- **Work instructions**: For every line in the records below that holds "because", make a copy.

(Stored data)
################

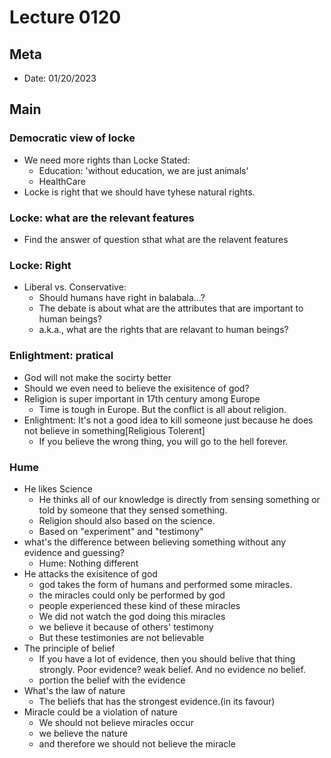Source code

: # Lecture 0120

## Meta
- Date: 01/20/2023

## Main
### Democratic view of locke
- We need more rights than Locke Stated:
  - Education: 'without education, we are just animals'
  - HealthCare
- Locke is right that we should have tyhese natural rights.

### Locke: what are the relevant features
- Find the answer of question sthat what are the relavent features

### Locke: Right
- Liberal vs. Conservative:
  - Should humans have right in balabala...?
  - The debate is about what are the attributes that are important to human beings?
  - a.k.a., what are the rights that are relavant to human beings?

### Enlightment: pratical
- God will not make the socirty better
- Should we even need to believe the exisitence of god?
- Religion is super important in 17th century among Europe
  - Time is tough in Europe. But the conflict is all about religion.
- Enlightment: It's not a good idea to kill someone just because he does not believe in something[Religious Tolerent]
  - If you believe the wrong thing, you will go to the hell forever.

### Hume
- He likes Science
  - He thinks all of our knowledge is directly from sensing something or told by someone that they sensed something.
  - Religion should also based on the science.
  - Based on "experiment" and "testimony"
- what's the difference between believing something without any evidence and guessing?
  - Hume: Nothing different
- He attacks the exisitence of god
  - god takes the form of humans and performed some miracles.
  - the miracles could only be performed by god
  - people experienced these kind of these miracles
  - We did not watch the god doing this miracles
  - we believe it because of others' testimony
  - But these testimonies are not believable
- The principle of belief
  - If you have a lot of evidence, then you should belive that thing strongly. Poor evidence? weak belief. And no evidence no belief.
  - portion the belief with the evidence
- What's the law of nature
  - The beliefs that has the strongest evidence.(in its favour)
- Miracle could be a violation of nature
  - We should not believe miracles occur
  - we believe the nature
  - and therefore we should not believe the miracle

################

- **Response box**:
- Enlightment: It's not a good idea to kill someone just because he does not believe in something[Religious Tolerent]
  - we believe it because of others' testimony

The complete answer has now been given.